▶ [What to do]: The records below are to be reproduced exactly, and no picture should appear in the copy.
*** Begin section ***
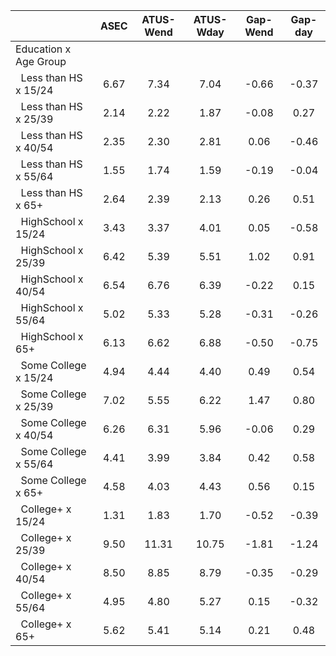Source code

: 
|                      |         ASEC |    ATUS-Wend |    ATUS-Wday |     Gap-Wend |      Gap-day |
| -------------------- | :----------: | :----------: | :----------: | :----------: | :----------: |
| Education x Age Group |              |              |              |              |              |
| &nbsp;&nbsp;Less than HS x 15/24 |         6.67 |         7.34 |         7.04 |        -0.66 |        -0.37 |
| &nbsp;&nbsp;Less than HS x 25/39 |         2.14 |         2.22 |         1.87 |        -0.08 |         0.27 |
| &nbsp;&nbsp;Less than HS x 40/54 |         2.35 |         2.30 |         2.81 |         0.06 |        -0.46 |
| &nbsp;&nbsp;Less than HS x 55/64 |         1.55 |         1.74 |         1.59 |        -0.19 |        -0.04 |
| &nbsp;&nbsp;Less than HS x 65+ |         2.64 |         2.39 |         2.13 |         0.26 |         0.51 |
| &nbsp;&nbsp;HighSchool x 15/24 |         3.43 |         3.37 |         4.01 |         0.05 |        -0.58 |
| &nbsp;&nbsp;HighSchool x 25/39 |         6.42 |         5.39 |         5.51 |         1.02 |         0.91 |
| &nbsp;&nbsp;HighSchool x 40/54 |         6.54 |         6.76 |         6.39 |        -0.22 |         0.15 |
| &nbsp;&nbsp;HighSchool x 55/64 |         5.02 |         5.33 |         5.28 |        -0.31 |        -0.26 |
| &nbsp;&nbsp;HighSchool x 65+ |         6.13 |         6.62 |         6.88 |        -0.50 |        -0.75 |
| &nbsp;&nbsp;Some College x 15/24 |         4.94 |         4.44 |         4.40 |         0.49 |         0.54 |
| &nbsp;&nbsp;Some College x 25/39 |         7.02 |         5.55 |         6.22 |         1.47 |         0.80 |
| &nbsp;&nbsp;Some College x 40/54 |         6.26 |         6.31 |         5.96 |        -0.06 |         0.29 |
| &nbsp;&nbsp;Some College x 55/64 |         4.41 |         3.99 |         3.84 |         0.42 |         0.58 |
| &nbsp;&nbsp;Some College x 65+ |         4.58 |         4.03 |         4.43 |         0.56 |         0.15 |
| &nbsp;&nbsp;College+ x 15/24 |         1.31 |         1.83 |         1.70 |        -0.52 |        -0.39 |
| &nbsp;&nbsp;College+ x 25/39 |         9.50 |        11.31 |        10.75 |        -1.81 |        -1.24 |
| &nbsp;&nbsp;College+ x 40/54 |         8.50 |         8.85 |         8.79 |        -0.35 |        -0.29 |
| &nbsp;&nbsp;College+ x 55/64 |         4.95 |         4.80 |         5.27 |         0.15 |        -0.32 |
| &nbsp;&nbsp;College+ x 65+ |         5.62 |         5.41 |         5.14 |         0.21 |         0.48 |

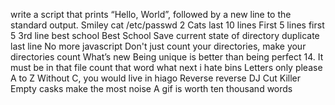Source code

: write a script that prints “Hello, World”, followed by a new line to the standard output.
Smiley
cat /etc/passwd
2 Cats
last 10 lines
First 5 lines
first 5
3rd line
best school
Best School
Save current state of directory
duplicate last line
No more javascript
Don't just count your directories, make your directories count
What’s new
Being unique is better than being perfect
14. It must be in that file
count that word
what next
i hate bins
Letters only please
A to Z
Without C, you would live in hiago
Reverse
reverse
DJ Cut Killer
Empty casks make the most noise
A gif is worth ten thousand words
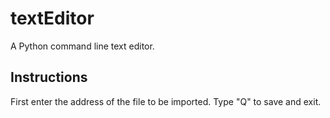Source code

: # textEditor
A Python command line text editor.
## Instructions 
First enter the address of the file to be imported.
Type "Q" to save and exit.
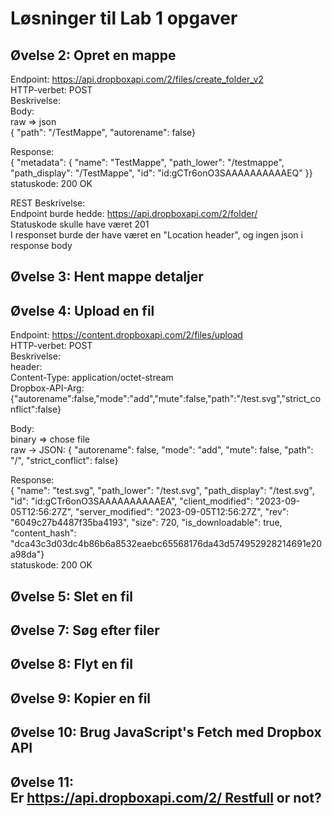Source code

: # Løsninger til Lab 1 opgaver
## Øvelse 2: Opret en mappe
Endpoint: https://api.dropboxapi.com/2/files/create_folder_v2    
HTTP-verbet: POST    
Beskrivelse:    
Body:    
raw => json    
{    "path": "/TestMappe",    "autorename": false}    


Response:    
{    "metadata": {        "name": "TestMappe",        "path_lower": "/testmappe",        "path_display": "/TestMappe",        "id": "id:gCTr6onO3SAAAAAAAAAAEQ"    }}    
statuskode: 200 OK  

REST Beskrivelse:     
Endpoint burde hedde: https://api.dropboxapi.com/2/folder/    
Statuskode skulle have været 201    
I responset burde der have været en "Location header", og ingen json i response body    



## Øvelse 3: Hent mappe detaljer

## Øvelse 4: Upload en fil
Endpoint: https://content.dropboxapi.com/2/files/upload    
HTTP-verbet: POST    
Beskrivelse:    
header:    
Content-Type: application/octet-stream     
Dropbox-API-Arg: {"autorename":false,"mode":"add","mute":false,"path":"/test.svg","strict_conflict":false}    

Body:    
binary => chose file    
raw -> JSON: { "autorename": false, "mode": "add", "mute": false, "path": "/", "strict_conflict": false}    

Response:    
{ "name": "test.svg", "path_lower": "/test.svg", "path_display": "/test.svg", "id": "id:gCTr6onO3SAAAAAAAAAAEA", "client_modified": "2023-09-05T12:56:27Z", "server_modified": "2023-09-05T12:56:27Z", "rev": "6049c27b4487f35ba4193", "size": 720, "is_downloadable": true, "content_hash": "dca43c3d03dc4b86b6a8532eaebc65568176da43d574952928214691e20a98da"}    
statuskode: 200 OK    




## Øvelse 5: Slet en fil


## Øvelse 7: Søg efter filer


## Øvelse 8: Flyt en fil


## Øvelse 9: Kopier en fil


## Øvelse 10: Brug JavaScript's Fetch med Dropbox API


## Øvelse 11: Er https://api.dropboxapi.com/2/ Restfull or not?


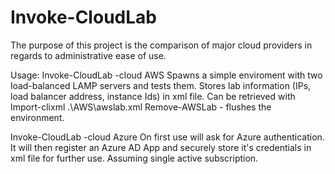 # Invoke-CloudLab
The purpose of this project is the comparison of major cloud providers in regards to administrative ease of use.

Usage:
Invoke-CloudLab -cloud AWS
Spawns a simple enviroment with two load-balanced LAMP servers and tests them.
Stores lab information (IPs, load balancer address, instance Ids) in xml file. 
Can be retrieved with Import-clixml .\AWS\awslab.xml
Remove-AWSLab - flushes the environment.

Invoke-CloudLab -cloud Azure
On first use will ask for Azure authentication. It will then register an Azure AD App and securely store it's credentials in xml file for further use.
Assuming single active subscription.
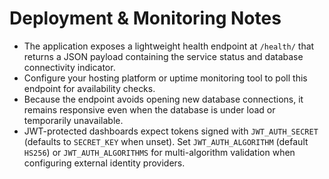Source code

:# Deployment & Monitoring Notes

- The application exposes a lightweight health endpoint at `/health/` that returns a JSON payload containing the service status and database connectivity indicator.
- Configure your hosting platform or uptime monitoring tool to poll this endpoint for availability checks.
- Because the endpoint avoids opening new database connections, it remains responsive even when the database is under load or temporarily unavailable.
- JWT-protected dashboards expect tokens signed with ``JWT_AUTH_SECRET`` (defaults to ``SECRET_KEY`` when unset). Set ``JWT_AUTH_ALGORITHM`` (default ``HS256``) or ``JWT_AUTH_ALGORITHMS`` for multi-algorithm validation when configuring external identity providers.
*** End section ***
▶ [Written response]:
Source code

: 
|                      |         ASEC |    ATUS-Wend |    ATUS-Wday |     Gap-Wend |      Gap-day |
| -------------------- | :----------: | :----------: | :----------: | :----------: | :----------: |
| Education x Age Group |              |              |              |              |              |
| &nbsp;&nbsp;Less than HS x 15/24 |         6.67 |         7.34 |         7.04 |        -0.66 |        -0.37 |
| &nbsp;&nbsp;Less than HS x 25/39 |         2.14 |         2.22 |         1.87 |        -0.08 |         0.27 |
| &nbsp;&nbsp;Less than HS x 40/54 |         2.35 |         2.30 |         2.81 |         0.06 |        -0.46 |
| &nbsp;&nbsp;Less than HS x 55/64 |         1.55 |         1.74 |         1.59 |        -0.19 |        -0.04 |
| &nbsp;&nbsp;Less than HS x 65+ |         2.64 |         2.39 |         2.13 |         0.26 |         0.51 |
| &nbsp;&nbsp;HighSchool x 15/24 |         3.43 |         3.37 |         4.01 |         0.05 |        -0.58 |
| &nbsp;&nbsp;HighSchool x 25/39 |         6.42 |         5.39 |         5.51 |         1.02 |         0.91 |
| &nbsp;&nbsp;HighSchool x 40/54 |         6.54 |         6.76 |         6.39 |        -0.22 |         0.15 |
| &nbsp;&nbsp;HighSchool x 55/64 |         5.02 |         5.33 |         5.28 |        -0.31 |        -0.26 |
| &nbsp;&nbsp;HighSchool x 65+ |         6.13 |         6.62 |         6.88 |        -0.50 |        -0.75 |
| &nbsp;&nbsp;Some College x 15/24 |         4.94 |         4.44 |         4.40 |         0.49 |         0.54 |
| &nbsp;&nbsp;Some College x 25/39 |         7.02 |         5.55 |         6.22 |         1.47 |         0.80 |
| &nbsp;&nbsp;Some College x 40/54 |         6.26 |         6.31 |         5.96 |        -0.06 |         0.29 |
| &nbsp;&nbsp;Some College x 55/64 |         4.41 |         3.99 |         3.84 |         0.42 |         0.58 |
| &nbsp;&nbsp;Some College x 65+ |         4.58 |         4.03 |         4.43 |         0.56 |         0.15 |
| &nbsp;&nbsp;College+ x 15/24 |         1.31 |         1.83 |         1.70 |        -0.52 |        -0.39 |
| &nbsp;&nbsp;College+ x 25/39 |         9.50 |        11.31 |        10.75 |        -1.81 |        -1.24 |
| &nbsp;&nbsp;College+ x 40/54 |         8.50 |         8.85 |         8.79 |        -0.35 |        -0.29 |
| &nbsp;&nbsp;College+ x 55/64 |         4.95 |         4.80 |         5.27 |         0.15 |        -0.32 |
| &nbsp;&nbsp;College+ x 65+ |         5.62 |         5.41 |         5.14 |         0.21 |         0.48 |

Source code

: write a script that prints “Hello, World”, followed by a new line to the standard output.
Smiley
cat /etc/passwd
2 Cats
last 10 lines
First 5 lines
first 5
3rd line
best school
Best School
Save current state of directory
duplicate last line
No more javascript
Don't just count your directories, make your directories count
What’s new
Being unique is better than being perfect
14. It must be in that file
count that word
what next
i hate bins
Letters only please
A to Z
Without C, you would live in hiago
Reverse
reverse
DJ Cut Killer
Empty casks make the most noise
A gif is worth ten thousand words
Source code

: # textEditor
A Python command line text editor.
## Instructions 
First enter the address of the file to be imported.
Type "Q" to save and exit.
Source code

: # Løsninger til Lab 1 opgaver
## Øvelse 2: Opret en mappe
Endpoint: https://api.dropboxapi.com/2/files/create_folder_v2    
HTTP-verbet: POST    
Beskrivelse:    
Body:    
raw => json    
{    "path": "/TestMappe",    "autorename": false}    


Response:    
{    "metadata": {        "name": "TestMappe",        "path_lower": "/testmappe",        "path_display": "/TestMappe",        "id": "id:gCTr6onO3SAAAAAAAAAAEQ"    }}    
statuskode: 200 OK  

REST Beskrivelse:     
Endpoint burde hedde: https://api.dropboxapi.com/2/folder/    
Statuskode skulle have været 201    
I responset burde der have været en "Location header", og ingen json i response body    



## Øvelse 3: Hent mappe detaljer

## Øvelse 4: Upload en fil
Endpoint: https://content.dropboxapi.com/2/files/upload    
HTTP-verbet: POST    
Beskrivelse:    
header:    
Content-Type: application/octet-stream     
Dropbox-API-Arg: {"autorename":false,"mode":"add","mute":false,"path":"/test.svg","strict_conflict":false}    

Body:    
binary => chose file    
raw -> JSON: { "autorename": false, "mode": "add", "mute": false, "path": "/", "strict_conflict": false}    

Response:    
{ "name": "test.svg", "path_lower": "/test.svg", "path_display": "/test.svg", "id": "id:gCTr6onO3SAAAAAAAAAAEA", "client_modified": "2023-09-05T12:56:27Z", "server_modified": "2023-09-05T12:56:27Z", "rev": "6049c27b4487f35ba4193", "size": 720, "is_downloadable": true, "content_hash": "dca43c3d03dc4b86b6a8532eaebc65568176da43d574952928214691e20a98da"}    
statuskode: 200 OK    




## Øvelse 5: Slet en fil


## Øvelse 7: Søg efter filer


## Øvelse 8: Flyt en fil


## Øvelse 9: Kopier en fil


## Øvelse 10: Brug JavaScript's Fetch med Dropbox API


## Øvelse 11: Er https://api.dropboxapi.com/2/ Restfull or not?


 # Invoke-CloudLab
The purpose of this project is the comparison of major cloud providers in regards to administrative ease of use.

Usage:
Invoke-CloudLab -cloud AWS
Spawns a simple enviroment with two load-balanced LAMP servers and tests them.
Stores lab information (IPs, load balancer address, instance Ids) in xml file. 
Can be retrieved with Import-clixml .\AWS\awslab.xml
Remove-AWSLab - flushes the environment.

Invoke-CloudLab -cloud Azure
On first use will ask for Azure authentication. It will then register an Azure AD App and securely store it's credentials in xml file for further use.
Assuming single active subscription.
Source code

:# Deployment & Monitoring Notes

- The application exposes a lightweight health endpoint at `/health/` that returns a JSON payload containing the service status and database connectivity indicator.
- Configure your hosting platform or uptime monitoring tool to poll this endpoint for availability checks.
- Because the endpoint avoids opening new database connections, it remains responsive even when the database is under load or temporarily unavailable.
- JWT-protected dashboards expect tokens signed with ``JWT_AUTH_SECRET`` (defaults to ``SECRET_KEY`` when unset). Set ``JWT_AUTH_ALGORITHM`` (default ``HS256``) or ``JWT_AUTH_ALGORITHMS`` for multi-algorithm validation when configuring external identity providers.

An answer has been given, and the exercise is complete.